The following is the text of the speech is to be delivered by U.S. President George W. Bush at his January 2005 inauguration in which he explains the reasons for
pre-emptive nuclear attack on North Korea.

---

My fellow Americans.

Today, we face a serious threat from rogue states that possess weapons of mass destruction. That is why I, as your commander in chief, recently ordered the invasion of Iraq.

As that war is completed by our brave soldiers, I would like to remind Americans of the dangers we face in the new century.

Remember September 11, and how those cowards, without any regard to life or the American way of life, attacked us unprovoked and left us a scarred nation. September 11 not only gave legitimacy to this presidency, but also got me re-elected, and thereby helped Papa and me avoid the same fate that befell the Adams. Think about how that tragedy united us, till we were hating the rest of the world who do not look like us: you know, countries like Iraq, North Korea, Iran, and France.

I just wanted to once again remind Americans of how September 11 changed the world. I mean, what the hell, you get the picture.

Anyway, as we conclude one conflict, another emerges on our horizon. North Korea, unlike Iraq, (which appears to have no weapons of destruction) has admitted to possessing nuclear bombs. The North Korean government did not admit this, but its representative Ri Gon allegedly...

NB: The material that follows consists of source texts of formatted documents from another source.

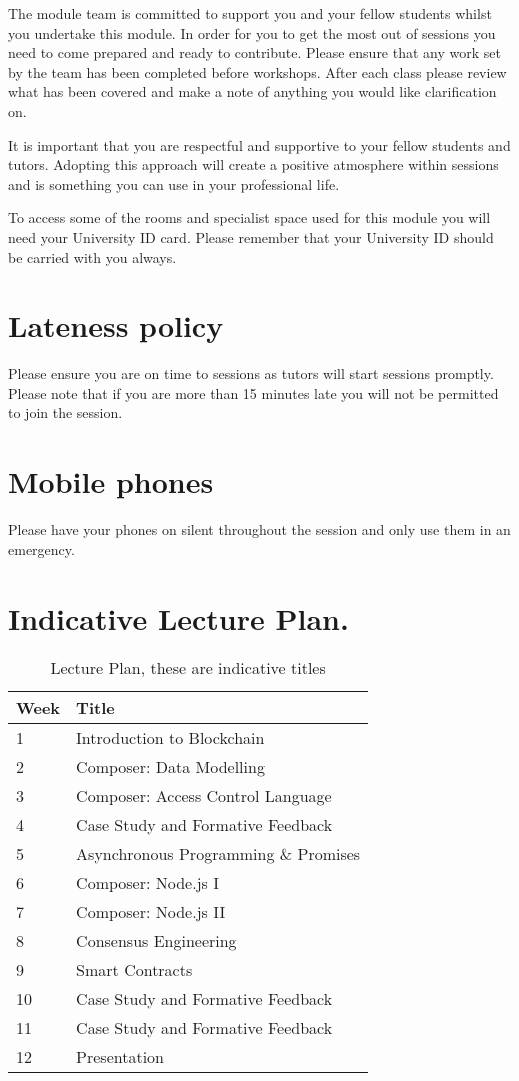 \documentclass{MDXHandbook}
\begin{document}
{The module team is committed to support you and your fellow students whilst you undertake this module. In order for you to get the most out of sessions you need to come prepared and ready to contribute. Please ensure that any work set by the team has been completed before workshops. After each class please review what has been covered and make a note of anything you would like clarification on. 

It is important that you are respectful and supportive to your fellow students and tutors. Adopting this approach will create a positive atmosphere within sessions and is something you can use in your professional life. 

To access some of the rooms and specialist space used for this module you will need your University ID card. Please remember that your University ID should be carried with you always.

\section*{Lateness policy}

Please ensure you are on time to sessions as tutors will start sessions promptly.  Please note that if you are more than 15 minutes late you will not be permitted to join the session. 

\section*{Mobile phones}

 Please have your phones on silent throughout the session and only use them in an emergency.



\section{Indicative Lecture Plan.}
\begin{table}[tbh!]
\begin{tabular}{ l l}
Week & Title \\ \hline
 1 & Introduction to Blockchain\\
 2 & Composer: Data Modelling\\
 3 & Composer: Access Control Language\\
 4 & Case Study and Formative Feedback\\
 5 & Asynchronous Programming \& Promises \\ 
 6 & Composer: Node.js I \\  
 7 & Composer: Node.js II\\ 
 8 & Consensus Engineering\\
 9 & Smart Contracts\\
 10 & Case Study and Formative Feedback\\
 11 & Case Study and Formative Feedback\\
 12 &  Presentation\\
 \end{tabular}
	\caption{Lecture Plan, these are indicative titles }\label{ta:lp}
\end{table}

}
\end{document}
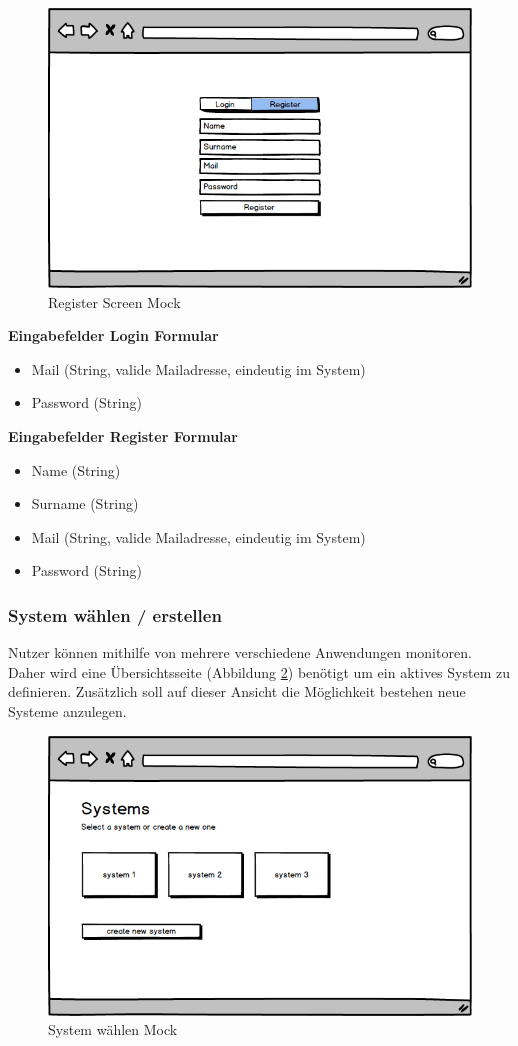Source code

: \begin{figure}[h]
 \centering
 \includegraphics[width=0.7\linewidth]{kapitel1/mocks/Register.png}
 \caption{Register Screen Mock}
  \label{fig:register}
\end{figure}


\textbf{Eingabefelder Login Formular}
\begin{itemize}
\item Mail (String, valide Mailadresse, eindeutig im System)
\item Password (String)
\end{itemize}

\textbf{Eingabefelder Register Formular}
\begin{itemize}
\item Name (String)
\item Surname (String)
\item Mail (String, valide Mailadresse, eindeutig im System)
\item Password (String)
\end{itemize}



\subsubsection{System wählen / erstellen}

Nutzer können mithilfe von \projectname{} mehrere verschiedene Anwendungen monitoren.
Daher wird eine Übersichtsseite (Abbildung \ref{fig:system-picker}) benötigt
um ein aktives System zu definieren. Zusätzlich soll auf dieser Ansicht die Möglichkeit bestehen neue Systeme anzulegen.

\vspace{0.3cm}

\begin{figure}[h]
 \centering
 \includegraphics[width=0.6\linewidth]{kapitel1/mocks/system-picker.png}
 \caption{System wählen Mock}
 \label{fig:system-picker}
\end{figure}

(looking over to Karl Rove to the side)

Oh, it's okay to actually say 'admitted' to having nuclear weapons. Good point, it's not like they can sue us for slander. I don't think Scalia or Rehnquist would let the North Koreans win in the US courts.

Anyway, it appears that some Americans, as well as the rest of the world, are confused and bewildered about our intention towards North Korea.

Well, let me assure the American public, don't be anxious about North Korea, for we will surely attack militarily. This future attack will not only shock and awe, but nuke 'em as well. Since many will question our motives for invading North Korea, let me spell it out for you.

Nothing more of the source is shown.